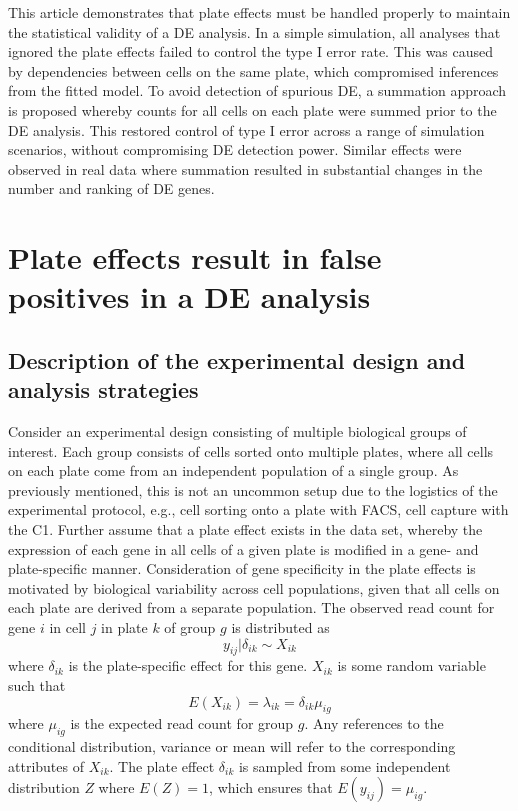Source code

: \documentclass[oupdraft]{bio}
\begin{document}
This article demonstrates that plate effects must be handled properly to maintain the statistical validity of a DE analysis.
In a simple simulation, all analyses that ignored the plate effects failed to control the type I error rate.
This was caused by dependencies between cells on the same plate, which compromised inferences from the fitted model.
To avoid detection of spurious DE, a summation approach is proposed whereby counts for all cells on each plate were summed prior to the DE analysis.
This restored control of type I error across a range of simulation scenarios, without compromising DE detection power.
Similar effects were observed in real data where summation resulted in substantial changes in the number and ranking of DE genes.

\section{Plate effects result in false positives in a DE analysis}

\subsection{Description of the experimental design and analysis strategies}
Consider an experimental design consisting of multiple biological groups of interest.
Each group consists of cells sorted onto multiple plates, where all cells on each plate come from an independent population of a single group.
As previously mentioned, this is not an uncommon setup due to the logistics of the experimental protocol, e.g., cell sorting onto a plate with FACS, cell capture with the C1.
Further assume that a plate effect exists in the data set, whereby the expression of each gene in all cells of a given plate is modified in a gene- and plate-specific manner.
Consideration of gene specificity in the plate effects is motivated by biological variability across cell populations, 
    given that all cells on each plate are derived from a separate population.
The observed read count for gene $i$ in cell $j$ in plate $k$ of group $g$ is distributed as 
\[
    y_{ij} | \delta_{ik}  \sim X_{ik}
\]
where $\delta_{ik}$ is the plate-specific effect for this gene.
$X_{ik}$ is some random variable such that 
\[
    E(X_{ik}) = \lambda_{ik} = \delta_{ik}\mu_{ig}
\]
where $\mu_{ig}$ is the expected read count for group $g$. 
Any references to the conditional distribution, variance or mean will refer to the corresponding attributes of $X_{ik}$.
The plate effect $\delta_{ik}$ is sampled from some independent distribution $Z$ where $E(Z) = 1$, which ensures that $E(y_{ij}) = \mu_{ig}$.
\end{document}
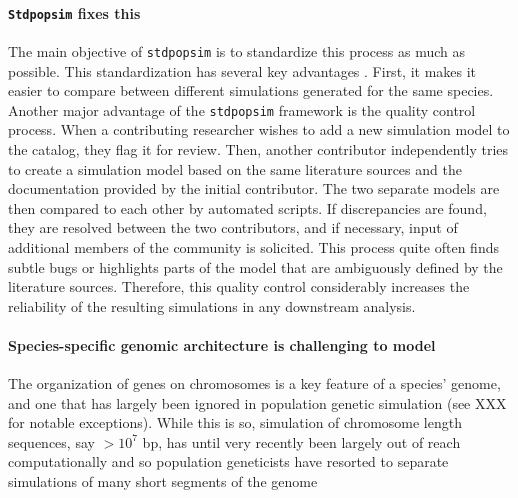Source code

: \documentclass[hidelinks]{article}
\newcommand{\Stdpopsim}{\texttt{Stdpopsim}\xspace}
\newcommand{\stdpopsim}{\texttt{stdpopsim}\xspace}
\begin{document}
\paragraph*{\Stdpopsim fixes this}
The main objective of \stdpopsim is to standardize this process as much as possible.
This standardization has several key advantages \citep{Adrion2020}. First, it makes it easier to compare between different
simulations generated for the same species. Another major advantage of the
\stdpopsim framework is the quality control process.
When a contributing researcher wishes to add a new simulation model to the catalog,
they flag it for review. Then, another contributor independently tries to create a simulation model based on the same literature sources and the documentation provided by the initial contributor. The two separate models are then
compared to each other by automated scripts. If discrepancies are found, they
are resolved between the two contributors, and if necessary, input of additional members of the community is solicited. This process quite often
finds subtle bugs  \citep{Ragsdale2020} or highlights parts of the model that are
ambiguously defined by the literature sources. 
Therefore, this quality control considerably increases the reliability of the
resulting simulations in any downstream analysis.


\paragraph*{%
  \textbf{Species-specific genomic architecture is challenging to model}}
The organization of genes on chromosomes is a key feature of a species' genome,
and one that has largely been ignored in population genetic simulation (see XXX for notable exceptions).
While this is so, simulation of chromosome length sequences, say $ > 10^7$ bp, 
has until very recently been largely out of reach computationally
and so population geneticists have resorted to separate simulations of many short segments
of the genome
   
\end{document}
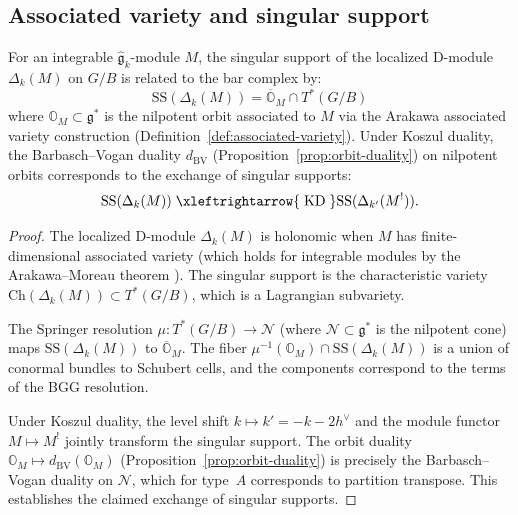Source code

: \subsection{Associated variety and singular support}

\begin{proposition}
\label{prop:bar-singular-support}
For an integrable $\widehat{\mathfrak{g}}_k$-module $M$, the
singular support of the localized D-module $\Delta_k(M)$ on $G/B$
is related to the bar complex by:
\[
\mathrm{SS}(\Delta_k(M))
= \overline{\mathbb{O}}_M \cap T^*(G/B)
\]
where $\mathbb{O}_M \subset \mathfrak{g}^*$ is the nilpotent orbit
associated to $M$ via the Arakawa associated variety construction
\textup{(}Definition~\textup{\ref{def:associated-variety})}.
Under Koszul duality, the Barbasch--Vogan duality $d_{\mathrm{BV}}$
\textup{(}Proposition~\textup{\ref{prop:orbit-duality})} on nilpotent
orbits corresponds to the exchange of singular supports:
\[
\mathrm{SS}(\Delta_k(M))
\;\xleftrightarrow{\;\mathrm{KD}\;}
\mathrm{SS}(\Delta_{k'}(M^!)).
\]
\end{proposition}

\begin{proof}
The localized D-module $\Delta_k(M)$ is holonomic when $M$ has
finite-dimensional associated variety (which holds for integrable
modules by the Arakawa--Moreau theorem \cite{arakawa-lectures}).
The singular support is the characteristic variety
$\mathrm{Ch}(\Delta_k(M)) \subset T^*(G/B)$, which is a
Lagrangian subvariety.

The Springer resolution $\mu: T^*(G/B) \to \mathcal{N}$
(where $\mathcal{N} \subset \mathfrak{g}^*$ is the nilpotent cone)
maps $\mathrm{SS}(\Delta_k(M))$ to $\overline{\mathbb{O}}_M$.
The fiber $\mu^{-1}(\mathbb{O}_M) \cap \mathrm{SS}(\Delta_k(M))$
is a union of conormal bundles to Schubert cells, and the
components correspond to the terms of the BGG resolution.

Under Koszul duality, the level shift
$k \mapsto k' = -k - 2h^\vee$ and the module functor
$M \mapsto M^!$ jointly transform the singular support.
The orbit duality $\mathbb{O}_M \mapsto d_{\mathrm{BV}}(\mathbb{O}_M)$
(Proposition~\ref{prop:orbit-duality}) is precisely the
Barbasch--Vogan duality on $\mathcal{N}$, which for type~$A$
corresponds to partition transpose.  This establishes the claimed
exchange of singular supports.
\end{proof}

•••••

About this task:
Scan the material above for the string "mathbb". Return each line where it occurs.

Response box:
= \overline{\mathbb{O}}_M \cap T^*(G/B)
where $\mathbb{O}_M \subset \mathfrak{g}^*$ is the nilpotent orbit
maps $\mathrm{SS}(\Delta_k(M))$ to $\overline{\mathbb{O}}_M$.
The fiber $\mu^{-1}(\mathbb{O}_M) \cap \mathrm{SS}(\Delta_k(M))$
The orbit duality $\mathbb{O}_M \mapsto d_{\mathrm{BV}}(\mathbb{O}_M)$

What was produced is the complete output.